I love books like these. I love getting so lost in them that when my husband makes a comment next to me, it startles the crap out of me. I love feeling like there's this other world out there, and I'm in it, the writing so perfectly crafted that I forget I'm holding the rough paper and black type, that I'm sitting with a cat holding my lap captive, that I'm anywhere or anyone other than where and who the story is happening.
I also hate them. I hate them because I didn't write them. I should have thought of that. I should have thought of a drug that allows you to share other people's (and cats' and mice's!) mindspace. I should have thought of the YouTube society (I did, I think, if you search my idea journal, but I haven't written it up, so it doesn't count). Maybe I hate those more - the ideas that I know I had, but that someone else wrote first. I know anything I wrote based on those ideas would be completely different, but now that I've read another's take on it, I'll never get that other author's story out of my head. So it's useless now, unless I do it 20 years from now when I've forgotteng all about it.

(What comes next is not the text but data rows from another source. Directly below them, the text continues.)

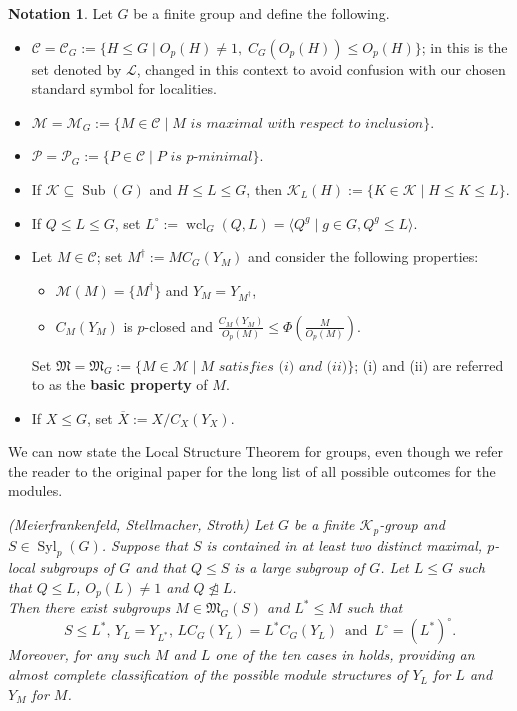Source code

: \documentclass{amsart}
\numberwithin{equation}{section}
\theoremstyle{definition}
\newtheorem{notation}[equation]{Notation}
\theoremstyle{subresult}
\theoremstyle{caseresult}
\newcounter{maintheorem}
\renewcommand{\themaintheorem}{}
\newenvironment{maintheorem}[1]
{%
	\def\customname{#1}%
	\renewcommand{\themaintheorem}{\customname}%
	\refstepcounter{maintheorem}%
	\trivlist
	\item[\hskip\labelsep\bfseries Theorem~\themaintheorem.]%
	\itshape
}
{%
	\endtrivlist
}
\newcommand{\M}{\mathcal{M}}
\newcommand{\gM}{\mathfrak{M}}
\renewcommand{\L}{\mathcal{L}}
\newcommand{\C}{\mathcal{C}}
\newcommand{\K}{\mathcal{K}}
\renewcommand{\P}{\mathcal{P}}
\newcommand{\Syl}{\operatorname{Syl}}
\newcommand{\wcl}{\operatorname{wcl}}
\newcommand{\Sub}{\operatorname{Sub}}
\newcommand{\ov}{\overline}
\newcommand{\norm}{\trianglelefteq}
\newcommand{\<}{\langle}
\renewcommand{\>}{\rangle}
\begin{document}
\begin{notation}\label{notation for groups}
	Let $G$ be a finite group and define the following.
	\begin{itemize}
		\item $\C = \C_G := \{H \le G \mid O_p(H) \ne 1, \; C_G(O_p(H)) \le O_p(H) \}$; in \cite{Meier-Stell-Stroth:2012} this is the set denoted by $\L$, changed in this context to avoid confusion with our chosen standard symbol for localities.
		\item $\M = \M_G := \{ M \in \C \mid \textit{$M$ is maximal with respect to inclusion} \}$.
		\item $\P = \P_G := \{ P \in \C \mid \textit{$P$ is $p$-minimal} \}$.
		\item If $\K \subseteq \Sub(G)$ and $H \le L \le G$, then $\K_L(H) := \{ K \in \K \mid H \le K \le L \}$.
        \item If $Q \le L \le G$, set $L^\circ := \wcl_G(Q,L) = \< Q^g \mid g \in G, Q^g \le L \>$.
		\item Let $M \in \C$; set $M^\dagger :=MC_G(Y_M)$ and consider the following properties:
			\begin{itemize}
				\item[(i)] $\M(M) = \{M^\dagger\}$ and $Y_M = Y_{M^\dagger}$,
				\item[(ii)] $C_M(Y_M)$ is $p$-closed and $\displaystyle \frac{C_M(Y_M)}{O_p(M)} \le \Phi \left( \frac{M}{O_p(M)} \right)$.
			\end{itemize}
			Set $\gM = \gM_G := \{ M \in \M \mid \textit{$M$ satisfies (i) and (ii)} \}$; (i) and (ii) are referred to as the {\bf basic property} of $M$.
        \item If $X \le G$, set $\ov{X} := X / C_X(Y_X)$.
	\end{itemize}
\end{notation}

We can now state the Local Structure Theorem for groups, even though we refer the reader to the original paper for the long list of all possible outcomes for the modules.

\begin{maintheorem}{A}{\normalfont (Meierfrankenfeld, Stellmacher, Stroth)}
	\label{theorem A}
    Let $G$ be a finite $\K_p$-group and $S \in \Syl_p(G)$. Suppose that $S$ is contained in at least two distinct maximal, $p$-local subgroups of $G$ and that $Q \le S$ is a large subgroup of $G$. Let $L \le G$ such that $Q \le L$, $O_p(L) \ne 1$ and $Q \not \norm L$.\\
    Then there exist subgroups $M \in \gM_G(S)$ and $L^* \le M$ such that
    \[
        S \le L^*, \, Y_L = Y_{L^*}, \, L C_G(Y_L) = L^* C_G(Y_L) \, \text{ and } \, L^\circ = (L^*)^\circ .
    \]
    Moreover, for any such $M$ and $L$ one of the ten cases in \cite[Theorem A]{Meier-Stell-Stroth:2012} holds, providing an almost complete classification of the possible module structures of $Y_L$ for $L$ and $Y_M$ for $M$.
\end{maintheorem}
\end{document}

Anyway...These ideas are so simple. Mr. Y is built on an incredibly simple concept - mindspace - but full of such richness and texture that I can't see how it could be told any other way. Jasper Fforde's Thursday Next series is like that, and Terry Pratchett's Discworld. Jim Butcher's Dresden Files are in a class on their own, because he was brilliant enough to fuse all the insanely fun elements of fantasy with the tension and suspense innate to mystery, and throw in some romance and humor on top of it.
I feel like we all search so long for that great idea, that amazing concept that will make us look like brilliant writers, catapulting us to the top of the bestsellers, dominoing into more and more brilliant ideas. I wonder if we try too hard. Make them too complicated. So many of my beginner writers in my classes convolute their stories in freakish ways to include some sort of twist at the end of their short stories - most of which aren't all that twisty if you've read any amount of short stories. The plots are too complex, the character left behind. I look at the best novels and stories, the ones I love the most, and really they're quite simple. Lonesome Dove - a cattle drive. The Stand - cross the country to save Mom. The Wizard of Oz - runaway has to find her way home.
We teach it over and over - there are really no new ideas out there. No new plots. The best you can do is take something and put your own stamp on it. Add yourself to it. So I'm going to take my simple ideas, and keep writing them the way I think they should flow out. If they work, they work. If they don't, well...try again.